A calúnia, quando não queima, tisna

13 de setembro de 2007 11:23

O jornalismo investigativo tem proporcionado esclarecimentos muito úteis, sobre fatos esconsos quase sempre de natureza econômica ou política, mas corre o risco de a “fonte” usar o repórter para alcançar um objetivo de ordem pessoal. Receio que o repórter da Veja de julho deste ano possa ser um exemplo disso, quando escreveu sobre o Sivam.

O profissional entrevistou uma gama de pessoas envolvidas direta ou indiretamente com o Sivam e usou de documentos confidenciais, o que desde logo revela a quebra do sigilo de correspondência qualificada, transgressão grave de quem lhos forneceu. Junte-se a circunstância de que as entrevistas ele as obteve todas sob o compromisso de guardar segredo sobre quem as concedera -na linguagem da mídia, off the record.

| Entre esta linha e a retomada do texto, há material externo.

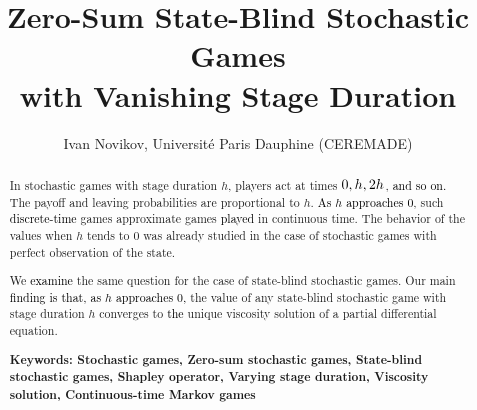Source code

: \documentclass[english,openary,12pt]{article}
\newcommand{\red}[1]{\textcolor{black}{#1}}
\newcommand{\brown}[1]{\textcolor{black}{#1}}
\theoremstyle{definition}
\begin{document}
\setlength{\abovedisplayskip}{5pt}
\setlength{\belowdisplayskip}{5pt}
\setlength\abovedisplayshortskip{5pt}
\setlength\belowdisplayshortskip{5pt}

\author{Ivan Novikov, Université Paris Dauphine (CEREMADE)}
\title{\vspace{-2.1cm} Zero-Sum State-Blind Stochastic Games \\with Vanishing
Stage Duration
\vspace{-0.42cm}}
\date{}

\maketitle

\vspace{-1.8cm}

\begin{abstract}
In stochastic games with stage duration $h$, players act at times $\red{0}, h, 2h$, \brown{and so on.} The payoff and leaving probabilities are proportional to $h$. \brown{As $h$ approaches $0$}, such \brown{discrete-time} games approximate games \brown{played} in continuous time. The behavior of the values when $h$ tends to $0$ was already studied in the case of stochastic games with perfect observation of the state. 

We \brown{examine} the same question for the case of state-blind stochastic games. Our main \brown{finding is that, as $h$ approaches $0$,} the value of any state-blind stochastic game with stage duration $h$ converges to \red{the} unique viscosity solution of a partial differential equation.

\vspace{1cm}

\textbf{Keywords: Stochastic games, Zero-sum stochastic games, 
State-blind stochastic games, Shapley operator, Varying stage duration, 
Viscosity solution, Continuous-time Markov games}
\end{abstract}

\vspace{1cm}

\tableofcontents

\newpage
\end{document}
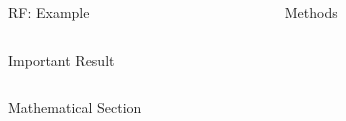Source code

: \documentclass[final]{beamer}
\newlength{\onecolwid}
\newlength{\twocolwid}
\begin{document}
\begin{frame}[t]
\begin{columns}[t]
\begin{column}{\twocolwid}
\begin{columns}[t,totalwidth=\twocolwid]
\begin{column}{\onecolwid}
\begin{block}{RF: Example}

\end{block}

\end{column} %

\begin{column}{\onecolwid}\vspace{-.6in} %

\begin{block}{Methods}

\end{block}

\end{column} %

\end{columns} %

\begin{alertblock}{Important Result}

\end{alertblock}


\begin{columns}[t,totalwidth=\twocolwid] %

\begin{column}{\onecolwid} %


\begin{block}{Mathematical Section}


\end{block}


\end{column} %

\begin{column}{\onecolwid} %



\end{column}
\end{columns}
\end{column}
\end{columns}
\end{frame}
\end{document}
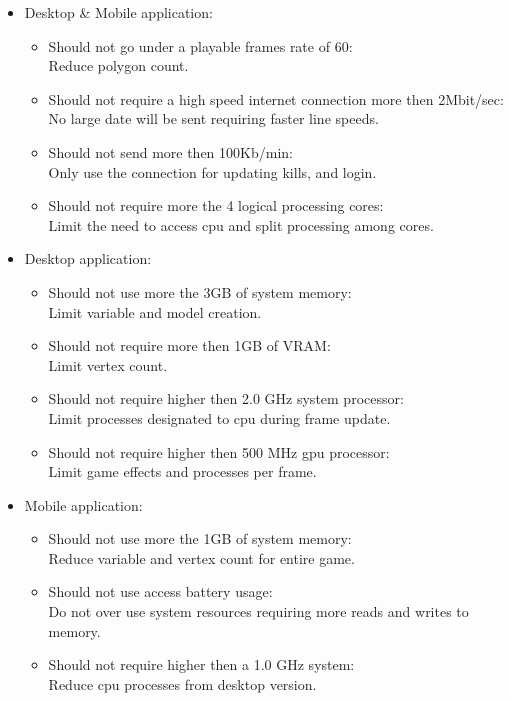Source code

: \documentclass[letterpaper]{article}
\begin{document}
					\begin{itemize}
						\item Desktop \& Mobile application:
							\begin{itemize}
								\item Should not go under a playable frames rate of 60: \\
										Reduce polygon count.
								\item Should not require a high speed internet connection more then 2Mbit/sec: \\
										No large date will be sent requiring faster line speeds.
								\item Should not send more then 100Kb/min: \\
										Only use the connection for updating kills, and login.
								\item Should not require more the 4 logical processing cores: \\
										Limit the need to access cpu and split processing among cores.
							\end{itemize}
							
						\item Desktop application:
							\begin{itemize}
								\item Should not use more the 3GB of system memory: \\
										Limit variable and model creation.
								\item Should not require more then 1GB of VRAM: \\
										Limit vertex count.
								\item Should not require higher then 2.0 GHz system processor: \\
										Limit processes designated to cpu during frame update.
								\item Should not require higher then 500 MHz gpu processor: \\
										Limit game effects and processes per frame.
							\end{itemize}
							
						\item Mobile application:
							\begin{itemize}
								\item Should not use more the 1GB of system memory: \\
										Reduce variable and vertex count for entire game.
								\item Should not use access battery usage: \\
										Do not over use system resources requiring more reads and writes to memory.
								\item Should not require higher then a 1.0 GHz system: \\
										Reduce cpu processes from desktop version.
							\end{itemize}
							

\end{itemize}
\end{document}
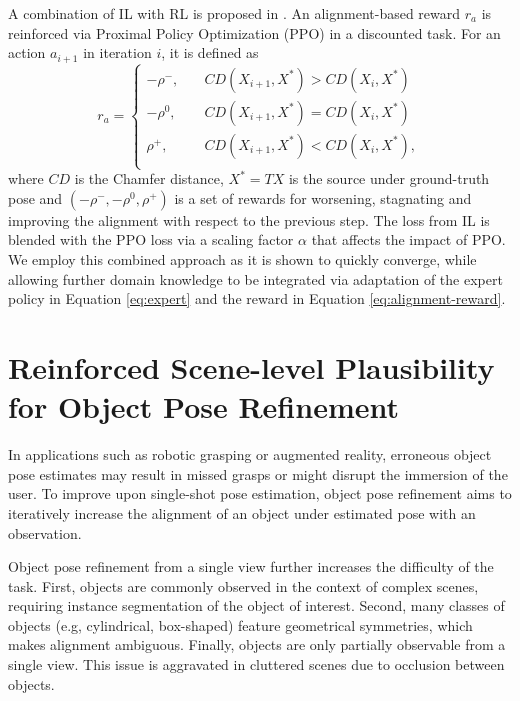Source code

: \documentclass[10pt,twocolumn,letterpaper]{article}
\begin{document}
A combination of IL with RL is proposed in \cite{bauer2021reagent}. An alignment-based reward $r_a$ is reinforced via Proximal Policy Optimization (PPO) \cite{schulman2017ppo} in a discounted task. For an action $a_{i+1}$ in iteration $i$, it is defined as
\begin{equation}\label{eq:alignment-reward}
    r_a = \begin{cases}
        -\rho^-,   &\quad CD(X_{i+1}, X^*) > CD(X_{i}, X^*)\\
        -\rho^0,   &\quad CD(X_{i+1}, X^*) = CD(X_{i}, X^*)\\
        \rho^+,    &\quad CD(X_{i+1}, X^*) < CD(X_{i}, X^*),\\
    \end{cases}
\end{equation}
where $CD$ is the Chamfer distance, $X^*=TX$ is the source under ground-truth pose and $(-\rho^-,-\rho^0,\rho^+)$ is a set of rewards for worsening, stagnating and improving the alignment with respect to the previous step. 
The loss from IL is blended with the PPO loss via a scaling factor $\alpha$ that affects the impact of PPO. We employ this combined approach as it is shown to quickly converge, while allowing further domain knowledge to be integrated via adaptation of the expert policy in Equation \eqref{eq:expert} and the reward in Equation \eqref{eq:alignment-reward}.

\section{Reinforced Scene-level Plausibility for Object Pose Refinement}\label{sec:spore}
In applications such as robotic grasping or augmented reality, erroneous object pose estimates may result in missed grasps or might disrupt the immersion of the user. To improve upon single-shot pose estimation, object pose refinement aims to iteratively increase the alignment of an object under estimated pose with an observation.

Object pose refinement from a single view further increases the difficulty of the task. First, objects are commonly observed in the context of complex scenes, requiring instance segmentation of the object of interest. Second, many classes of objects (e.g, cylindrical, box-shaped) feature geometrical symmetries, which makes alignment ambiguous. Finally, objects are only partially observable from a single view. This issue is aggravated in cluttered scenes due to occlusion between objects. 
\end{document}
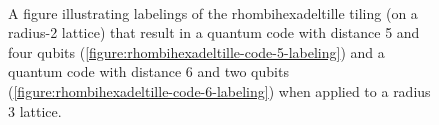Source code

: \documentclass[twocolumn,showpacs,preprintnumbers,amsmath,amssymb,nofootinbib,pra,floatfix]{revtex4-1}
\begin{document}
\begin{figure}
\\
\caption{
\label{figure:rhombihexadeltille-code-56-labelings}
A figure illustrating labelings of the rhombihexadeltille tiling (on a radius-2 lattice) that result in a quantum code with distance 5 and four qubits (\ref{figure:rhombihexadeltille-code-5-labeling}) and a quantum code with distance 6 and two qubits (\ref{figure:rhombihexadeltille-code-6-labeling}) when applied to a radius 3 lattice.
}
\end{figure}
\end{document}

Cumprindo sua missão, a matéria publicada pela revista, abre-a com a manchete fortemente inquietante para quem viaja de avião na Amazônia: “Um Buraco Negro Chamado Sivam”. Ademais, o texto é tautológico e incriminatório, a lembrar ao leitor “a inutilidade do gasto de R$ 1,7 bilhão dólares, com o Sivam que não cumpre sua finalidade”.

Ainda senador, ouvi depoimentos, em Comissão Técnica, dos Ministros Lélio Lobo, da Aeronáutica e Mário César Flores, da Secretaria de Assuntos Estratégicos, e assessores militares e civis, sobre o Projeto do Sistema de Vigilância da Amazônia e o decorrente Sistema de Proteção da Amazônia. Convenci-me da sua urgente necessidade e da capacidade de cumprir a missão de vigilância e de proteção. Se agora tomasse o avião para Belém, meu destino habitual, e lesse a manchete, forçosamente me deteria no texto que induz a concluir que o vôo seria uma perigosa aventura, pois nos buracos negros, inevitáveis, iramos voar “completamente às cegas, guiados apenas por rádio”. (Respeitei o cacófato do texto). Os que leram, como eu, a matéria, devem estar voando entre preocupados e apavorados com o risco que dos malditos “buracos negros”. Até aqui não confirmados. Talvez sejam confundidos com aguaceiros que podem prejudicar os sinais de um radar que acompanha o vôo. Atribuir a “buraco negro” o acidente da colisão fatal entre o avião da Gol e o jato Legacy, é descabido, pois o processo que investiga o desastre, em que o repórter diz basear-se, ainda nem concluiu. Uma das razões de haver votado pelo Sivam reside na possibilidade de combater o tráfego dos pequenos aviões de traficantes de drogas, que voam a pequenas altitudes, abaixo de 3 mil metros. Diz o repórter que: “Os radares não são capazes de acompanhar a rota desses aviões Nessa altitude só são detectados se voarem sobre os radares”. Ao repórter as exaustivas entrevistas não ensinaram que os aviões que voam abaixo de 3.000 metros, os “preferidos pelos traficantes e contrabandistas”, não têm os radares fixos, em princípio, a função de detectá-los, o que cabe às aeronaves-radar utilizadas com grande eficácia na vigilância desde a fronteira amazônica”.

Daí não ter cabimento a alternativa de cobrir todo o espaço aéreo com 625 radares fixos (que a matéria informa ser cálculo da Aeronáutica), alternativa economicamente inviável pelo alto custo. A despeito da formação intelectual do jornalista, ele teve de repetir o que ouviu de “fontes” técnicas devidamente protegidas por serem incógnitas.

Não seria pela balela dos “buracos negros” na Amazônia que eu temeria voar, mas pela exigüidade da pista do Aeroporto de Congonhas, na capital de São Paulo, mesmo que da moça fumadora de charuto nas festas já não dependamos na Anac.